Однако, следует и признать, что к такой позиции, при всей ее неоднозначности и спорности, нельзя относится поверхностно, ограничиваясь или повальным отрицанием, или повальным принятием—несомненно, она схватывает что-то существенное и насущное в современном способе человеческого существования и мышления. С другой стороны, именно актуальность этого способа, потребность прояснить и раскрыть его возможности, найти себя в них, исходя из непростых реалий современного жизненного мира---все это призывает нас не отказываться сломя голову от понимания человека как личности, а, обратясь к истории такого понимания, использовать ее потенциал, таящиеся в ней горизонты и перспективы. В этом отношении поворот к мистике христианского персонализма, осуществляемый здесь, должен восприниматься не только как дань традиции или исследование интересной, но отошедшей в историю темы, а как отклик на наиболее актуальный и насущный призыв, запрос современности—о судьбе человека.


Подход к персоналистичной христианской мистики мы начнем с положения Ницше о сверхчеловеке, стараясь увидеть в нем не предвосхищение "смерти человека", а залог его вечной жизни, требующей, правда, усилий и бдения и возможной только при их наличии.

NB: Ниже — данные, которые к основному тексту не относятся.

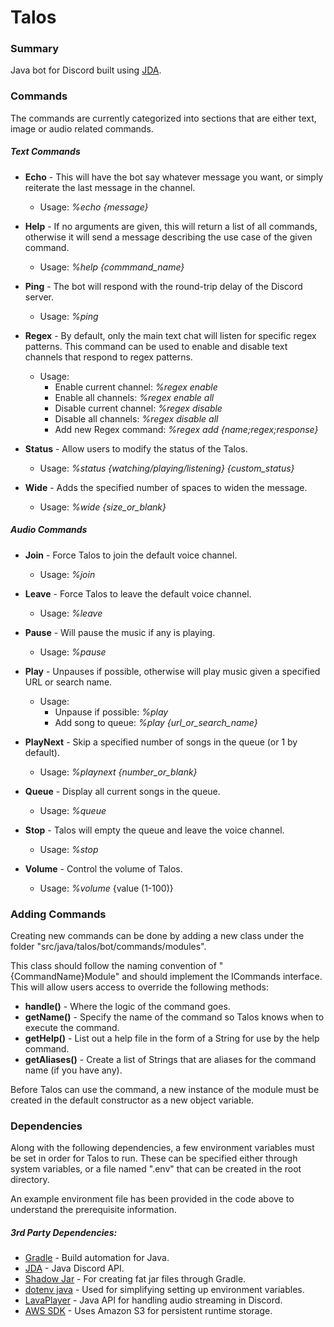 # Talos

### Summary
Java bot for Discord built using [JDA][JDA].

### Commands
The commands are currently categorized into sections that are either text, image or audio related commands.

##### Text Commands
* __Echo__ - This will have the bot say whatever message you want, or simply reiterate the last message in the channel. 
    * Usage: _%echo {message}_


* __Help__ - If no arguments are given, this will return a list of all commands, otherwise it will send a message describing the use case of the given command.
    * Usage: _%help {commmand_name}_
    

* __Ping__ - The bot will respond with the round-trip delay of the Discord server.
    * Usage: _%ping_
    

* __Regex__ - By default, only the main text chat will listen for specific regex patterns. This command can be used to enable and disable text channels that respond to regex patterns.
    * Usage:
        * Enable current channel: _%regex enable_
        * Enable all channels: _%regex enable all_
        * Disable current channel: _%regex disable_
        * Disable all channels: _%regex disable all_
        * Add new Regex command: _%regex add {name;regex;response}_      


* __Status__ - Allow users to modify the status of the Talos.
    * Usage: _%status {watching/playing/listening} {custom_status}_


* __Wide__ - Adds the specified number of spaces to widen the message.
    * Usage: _%wide {size_or_blank}_
    
##### Audio Commands
* __Join__ - Force Talos to join the default voice channel.
    * Usage: _%join_


* __Leave__ - Force Talos to leave the default voice channel.
    * Usage: _%leave_


* __Pause__ - Will pause the music if any is playing.
    * Usage: _%pause_


* __Play__ - Unpauses if possible, otherwise will play music given a specified URL or search name.
    * Usage: 
        * Unpause if possible: _%play_
        * Add song to queue: _%play {url_or_search_name}_


* __PlayNext__ - Skip a specified number of songs in the queue (or 1 by default).
    * Usage: _%playnext {number_or_blank}_


* __Queue__ - Display all current songs in the queue.
    * Usage: _%queue_


* __Stop__ - Talos will empty the queue and leave the voice channel.
    * Usage: _%stop_


* __Volume__ - Control the volume of Talos.
    * Usage: _%volume_ {value (1-100)}
    
### Adding Commands
Creating new commands can be done by adding a new class under the folder "src/java/talos/bot/commands/modules".

This class should follow the naming convention of "{CommandName}Module" and should implement the ICommands interface.
This will allow users access to override the following methods:
* __handle()__ - Where the logic of the command goes.
* __getName()__ - Specify the name of the command so Talos knows when to execute the command.
* __getHelp()__ - List out a help file in the form of a String for use by the help command.
* __getAliases()__ - Create a list of Strings that are aliases for the command name (if you have any).

Before Talos can use the command, a new instance of the module must be created in the default constructor as a new object variable.


### Dependencies
Along with the following dependencies, a few environment variables must be set in order for Talos to run. These can be specified either through system variables, or a file named ".env" that can be created in the root directory.

An example environment file has been provided in the code above to understand the prerequisite information.

##### 3rd Party Dependencies:
* [Gradle][Gradle] - Build automation for Java.
* [JDA][JDA] - Java Discord API.
* [Shadow Jar][Shadow] - For creating fat jar files through Gradle.
* [dotenv java][DotEnv] - Used for simplifying setting up environment variables.
* [LavaPlayer][LavaPlayer] - Java API for handling audio streaming in Discord.
* [AWS SDK][AWS] - Uses Amazon S3 for persistent runtime storage.

<!-- Links -->
[Gradle]: https://gradle.org/releases/
[JDA]: https://github.com/DV8FromTheWorld/JDA
[Shadow]: https://github.com/johnrengelman/shadow
[DotEnv]: https://github.com/cdimascio/dotenv-java
[LavaPlayer]: https://github.com/sedmelluq/lavaplayer
[AWS]: https://aws.amazon.com/getting-started/tools-sdks/
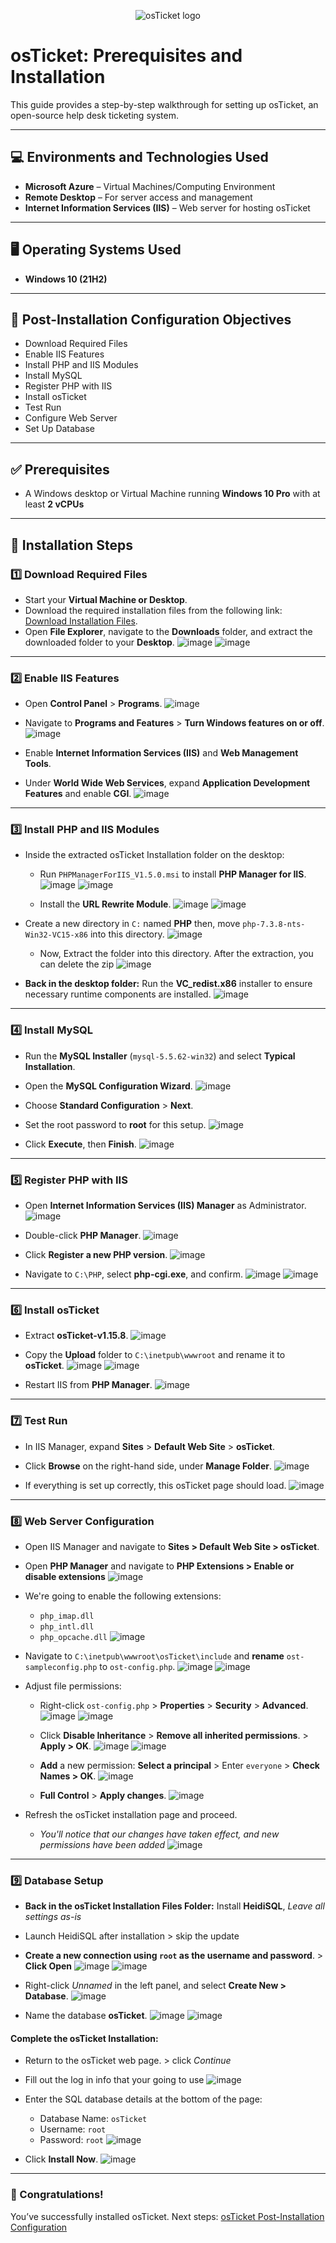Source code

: <p align="center">
<img src="https://i.imgur.com/Clzj7Xs.png" alt="osTicket logo"/>
</p>

# osTicket: Prerequisites and Installation

This guide provides a step-by-step walkthrough for setting up osTicket, an open-source help desk ticketing system.

---

## 💻 Environments and Technologies Used
* **Microsoft Azure** – Virtual Machines/Computing Environment
* **Remote Desktop** – For server access and management
* **Internet Information Services (IIS)** – Web server for hosting osTicket

---

## 🖥️ Operating Systems Used
* **Windows 10 (21H2)**

---

## 🎯 Post-Installation Configuration Objectives

* Download Required Files
* Enable IIS Features
* Install PHP and IIS Modules
* Install MySQL
* Register PHP with IIS
* Install osTicket
* Test Run
* Configure Web Server
* Set Up Database

---

## ✅ Prerequisites
* A Windows desktop or Virtual Machine running **Windows 10 Pro** with at least **2 vCPUs**

---

## 🚀 Installation Steps

### 1️⃣ Download Required Files
* Start your **Virtual Machine or Desktop**.
* Download the required installation files from the following link: [Download Installation Files](https://drive.google.com/file/d/1b3RBkXTLNGXbibeMuAynkfzdBC1NnqaD/view?usp=drivesdk).
* Open **File Explorer**, navigate to the **Downloads** folder, and extract the downloaded folder to your **Desktop**.
    ![image](https://github.com/user-attachments/assets/67b397bc-ade0-44b2-98ee-1d398f626888)
    ![image](https://github.com/user-attachments/assets/85352255-0e1b-4e0a-b076-c568b56f8067)

---

### 2️⃣ Enable IIS Features
* Open **Control Panel** > **Programs**.
    ![image](https://github.com/user-attachments/assets/86da782b-8ebe-4980-af16-4ed7ffc03e2b)
  
* Navigate to **Programs and Features** > **Turn Windows features on or off**.
    ![image](https://github.com/user-attachments/assets/ca6e101e-d254-4bfe-89d0-4853afbe67b5)
  
* Enable **Internet Information Services (IIS)** and **Web Management Tools**.
* Under **World Wide Web Services**, expand **Application Development Features** and enable **CGI**.
    ![image](https://github.com/user-attachments/assets/58505e11-7daf-44d8-b8ae-fe4d26071caf)


---

### 3️⃣ Install PHP and IIS Modules
* Inside the extracted osTicket Installation folder on the desktop:
  * Run `PHPManagerForIIS_V1.5.0.msi` to install **PHP Manager for IIS**.
      ![image](https://github.com/user-attachments/assets/314f4808-a734-4976-8c18-276e9cb64d98)
      ![image](https://github.com/user-attachments/assets/b45dfe93-f112-4259-aa6c-b83bf2b1125f)
    
  * Install the **URL Rewrite Module**.
      ![image](https://github.com/user-attachments/assets/dbf2c6ec-d970-4e68-9f38-33881b0bc2f5)
      ![image](https://github.com/user-attachments/assets/3c8075ae-0a43-402a-88ef-db9bd51954c5)
     
* Create a new directory in `C:` named **PHP** then, move `php-7.3.8-nts-Win32-VC15-x86` into this directory.
    ![image](https://github.com/user-attachments/assets/f7b569dd-dd26-466d-bd9e-67cd8c8bcf3f)

  * Now, Extract the folder into this directory. After the extraction, you can delete the zip
    ![image](https://github.com/user-attachments/assets/6594533a-db72-445e-8976-59fd61b22c9b)

* **Back in the desktop folder:** Run the **VC_redist.x86** installer to ensure necessary runtime components are installed.
    ![image](https://github.com/user-attachments/assets/981e6d60-b23d-4528-9b7f-5dfe30828bb5)


---

### 4️⃣ Install MySQL
* Run the **MySQL Installer** (`mysql-5.5.62-win32`) and select **Typical Installation**.
* Open the **MySQL Configuration Wizard**.
    ![image](https://github.com/user-attachments/assets/ffd4a44e-ca93-4891-a931-51b9b546f677)
  
* Choose **Standard Configuration** > **Next**.
* Set the root password to **root** for this setup.
    ![image](https://github.com/user-attachments/assets/e0b1d64c-fec4-42a2-a919-fbd7638802f8)

  
* Click **Execute**, then **Finish**.
    ![image](https://github.com/user-attachments/assets/359632d3-679f-412b-9843-0468c850ae50)


---

### 5️⃣ Register PHP with IIS
* Open **Internet Information Services (IIS) Manager** as Administrator.
    ![image](https://github.com/user-attachments/assets/b1359c0f-6061-486f-a9fc-db8440c32016)
  
* Double-click **PHP Manager**.
    ![image](https://github.com/user-attachments/assets/46202635-6c7d-4281-a01f-b2d3530655b4)
  
* Click **Register a new PHP version**.
    ![image](https://github.com/user-attachments/assets/83771986-dec8-4064-b7b2-41a70bb7a37f)
  
* Navigate to `C:\PHP`, select **php-cgi.exe**, and confirm.
    ![image](https://github.com/user-attachments/assets/4dbb5755-5f44-4a97-8bf3-0a6aa45e3eec)
    ![image](https://github.com/user-attachments/assets/1f53e182-9387-4707-9615-0c56539530d9)


---

### 6️⃣ Install osTicket
* Extract **osTicket-v1.15.8**.
    ![image](https://github.com/user-attachments/assets/bca13bd5-0094-48a7-8ccd-caf4a886ec14)
  
* Copy the **Upload** folder to `C:\inetpub\wwwroot` and rename it to **osTicket**.
    ![image](https://github.com/user-attachments/assets/ecf766be-bfbc-4e98-b9f4-28d0afa0ffd8)
    ![image](https://github.com/user-attachments/assets/be99e50b-f7de-43f9-8e63-939027dbeece)
  
* Restart IIS from **PHP Manager**.
    ![image](https://github.com/user-attachments/assets/15288b69-90cd-4699-a0f8-ac398b50c4a4)


---

### 7️⃣ Test Run
* In IIS Manager, expand **Sites** > **Default Web Site** > **osTicket**.
* Click **Browse** on the right-hand side, under **Manage Folder**.
  ![image](https://github.com/user-attachments/assets/d0af2fc8-a069-4eb0-b9e1-12c0d480833b)

* If everything is set up correctly, this osTicket page should load.
    ![image](https://github.com/user-attachments/assets/852dca1c-e554-4669-997d-6047de767948)


---

### 8️⃣ Web Server Configuration
* Open IIS Manager and navigate to **Sites > Default Web Site > osTicket**.
* Open **PHP Manager** and navigate to **PHP Extensions > Enable or disable extensions**
    ![image](https://github.com/user-attachments/assets/8eeb0266-b5ec-48b4-a9fb-aa4e1d5a0fa2)

* We're going to enable the following extensions:
  - `php_imap.dll`
  - `php_intl.dll`
  - `php_opcache.dll`
      ![image](https://github.com/user-attachments/assets/87f3e62d-7298-43d3-8e5d-34beb24c67ec)

* Navigate to `C:\inetpub\wwwroot\osTicket\include` and **rename** `ost-sampleconfig.php` to `ost-config.php`.
    ![image](https://github.com/user-attachments/assets/b4f67982-6e05-47b4-b043-07fda0924b37)
    ![image](https://github.com/user-attachments/assets/3b5b9caa-ac85-4434-95df-363d965d0c59)

* Adjust file permissions:
  - Right-click `ost-config.php` > **Properties** > **Security** > **Advanced**.
      ![image](https://github.com/user-attachments/assets/c2f96440-ce6f-43c9-8c9b-e7d78c7b10c0)
      ![image](https://github.com/user-attachments/assets/027cc67a-9ea0-4cd0-8f15-5f497af2fae0)

  - Click **Disable Inheritance** > **Remove all inherited permissions**. > **Apply > OK**.
      ![image](https://github.com/user-attachments/assets/04b6dd67-faed-4664-85bf-aa89a91ccf2c)
      ![image](https://github.com/user-attachments/assets/636410ba-9ed7-403c-9b94-5895e8f21d61)

  - **Add** a new permission: **Select a principal** > Enter `everyone` > **Check Names > OK**.
      ![image](https://github.com/user-attachments/assets/71de496a-e02a-4f92-9261-9f591bcd42fe)

  - **Full Control** > **Apply changes**.
      ![image](https://github.com/user-attachments/assets/97b282a5-ed6b-442a-861f-255f04bfcba7)

* Refresh the osTicket installation page and proceed.
  - *You'll notice that our changes have taken effect, and new permissions have been added*
      ![image](https://github.com/user-attachments/assets/d80a9a77-2796-4c6c-96e4-538a767bdee0)



---

### 9️⃣ Database Setup
* **Back in the osTicket Installation Files Folder:** Install **HeidiSQL**, *Leave all settings as-is*
* Launch HeidiSQL after installation > skip the update
* **Create a new connection using `root` as the username and password**. > **Click Open**
      ![image](https://github.com/user-attachments/assets/d14b63d9-9615-4018-9fa3-9b9766aca126)
      ![image](https://github.com/user-attachments/assets/7019750a-01a9-45a3-a281-474e6cc5a770)

* Right-click *Unnamed* in the left panel, and select **Create New > Database**.
      ![image](https://github.com/user-attachments/assets/f42f9f1a-2f5b-4dec-9201-72dc96f9782c)

* Name the database **osTicket**.
      ![image](https://github.com/user-attachments/assets/83d3b893-33e7-4d79-9b3d-73f6cb00bfe9)
      ![image](https://github.com/user-attachments/assets/32743221-fce9-41e1-827e-1917632ffb61)


#### Complete the osTicket Installation:
* Return to the osTicket web page. > click *Continue*
* Fill out the log in info that your going to use
      ![image](https://github.com/user-attachments/assets/e5f79a66-21cb-4ae4-933e-00eeace11f28)

* Enter the SQL database details at the bottom of the page:
  - Database Name: `osTicket`
  - Username: `root`
  - Password: `root`
        ![image](https://github.com/user-attachments/assets/afe21d6a-7bfe-4f9d-a92d-83c5aaa89faf)

* Click **Install Now**.
    ![image](https://github.com/user-attachments/assets/132de29b-5a9c-4f23-bf0d-7a0b4ade87c0)


---

### 🎉 Congratulations!
You’ve successfully installed osTicket.
Next steps: [osTicket Post-Installation Configuration](https://github.com/00JMB/osTicket-Post-Installation-Configuration)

Несомненно, Ницше является определяющей фигурой как для способа философского мышления, так и для способа жизненного существования в 20 веке, и широкое распространение его концепции сверхчеловека лишь подтверждает это. И не зря за нее так хватаются сторонники теории о "смерти человека": ведь сверхчеловек представляет собой уже качественно иной способ организации, качественно иной синтез, качественно иную реальность, чем человек, и отличие здесь намного существенней, чем только в одной приставке. Это и понятно: сверхчеловек не мог не появиться, если “Бог умер”—он сам встал на его место, принял его обязанности, обрел его власть. И если человек как личность мог быть только на основе своей непосредственной связи с Богом как Абсолютной Личностью, то без нее и сам человек становится иным-—человеком без человеческого, человеком без божественного(поэтому так характерна связь с Ницше атеистического экзистенциализма с его тезисом о одиночестве человека).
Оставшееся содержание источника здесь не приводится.